India, Iran put systems in place to continue crude shipments

      11/05/2018

India and Iran have put systems in place to continue their trade in crude oil, with India winning a temporary waiver from the United States after Washington re-imposed sanctions on the Persian Gulf nation over its disputed nuclear programme.

The sanctions inhibit global fleet owners and insurers from dealing with Iran crude shipments for fear of incurring the wrath of the US. Lack of ship and cargo insurance will hurt imports from Iran, India’s third-biggest supplier after Saudi Arabia and Iraq.

To bypass this hurdle, India’s Shipping Ministry has amended a key shipping rule mandated by the government for crude purchases by state-run oil refiners.

The Ministry has also granted permission till February 2020 for two Iranian ship underwriters – Kish P&I Club and QITA P&I Club – to provide cover to Iran tankers bringing crude to the country with a liability limit equivalent to the one extended by a London-based global insurance group. This is expected to help continue oil supplies from the sanctions-hit country.

India will pay Iran for the crude purchases in rupees, which that country will use to import goods from India.

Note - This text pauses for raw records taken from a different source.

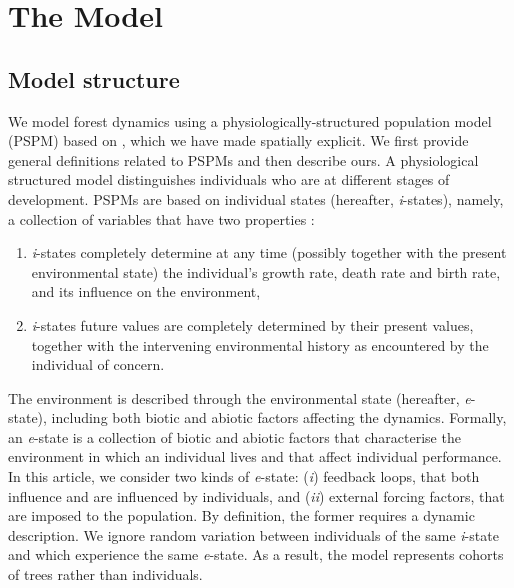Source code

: 

\section{The Model}

\subsection{Model structure}

We model forest dynamics using a physiologically-structured population model
(PSPM) based on \citet{Strigul2008}, which we have made spatially explicit. We first
provide general definitions related to PSPMs and then describe ours.
A physiological structured model distinguishes individuals who are at
different stages of development. PSPMs are based on
individual states (hereafter, \textit{i}-states), namely, a collection
of variables that have two properties \citep[for a good overview of PSPMs]{DeRoos1997}:

\begin{enumerate}[label=(\roman*)]
	\item \textit{i}-states completely determine at any time (possibly together with the present environmental state) the individual's growth rate, death rate and birth rate, and its influence on the environment,
	\item \textit{i}-states future values are completely determined by their present values, together with the intervening environmental history as encountered by the individual of concern.
\end{enumerate}

The environment is described through the environmental state (hereafter,
\textit{e}-state), including both biotic and abiotic factors affecting the
dynamics. Formally, an \textit{e}-state is a collection of biotic and abiotic
factors that characterise the environment in which an individual lives and
that affect individual performance. In this article, we consider two kinds of
\textit{e}-state: (\textit{i}) feedback loops, that both influence and are
influenced by individuals, and (\textit{ii}) external forcing factors, that
are imposed to the population. By definition, the former requires
a dynamic description. We ignore random variation between individuals of the
same \textit{i}-state and which experience the same \textit{e}-state. As a
result, the model represents cohorts of trees rather than individuals.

“Iranian oil is good for India. It is coming on a short haul, they are giving concessions on rates and we are getting good value from that,” said a government official.

State-run oil refiners, including IOCL, MRPL, BPCL and HPCL, had signed annual term contracts with Iran on a free-on-board (FOB) basis before the US decided in May this year to re-impose sanctions after walking out of a nuclear deal signed by Western nations with Iran in 2016. The refiners have lifted more than half of these contracted quantities.

“Now, with the new sanctions taking effect from November 4, the remaining quantities contracted with Iran on FOB basis need to be converted into cost, insurance and freight (CIF) imports. For that, permission has been granted by the Shipping Ministry,” said a Shipping Ministry official.

Under FOB deals, the buyer has to make the shipping arrangement, but in CIF contracts, it is the seller who makes the shipping arrangement. A government policy mandates purchase of all government-owned/controlled cargo on FOB basis, in which the Indian buyer will have to finalise the shipping arrangements – a policy designed to provide cargo support to Indian-flag ships.

State-run oil refiners need to take a no-objection certificate (NOC) from the Shipping Ministry for any deviation from this policy. It is mandatory for foreign ships entering Indian ports to hold a valid third-party liability cover against maritime claims such as oil pollution, wreck removal, and damage to port property, which are commonly referred to as protection and indemnity (P&I).

Such third-party liability risks have to be insured with the London-based International Group of Protection and Indemnity Clubs (IG Clubs), or an insurance company authorised by the government, according to the Merchant Shipping (Regulation of Entry of Ships into Ports, Anchorages and Offshore Facilities) Rules 2012.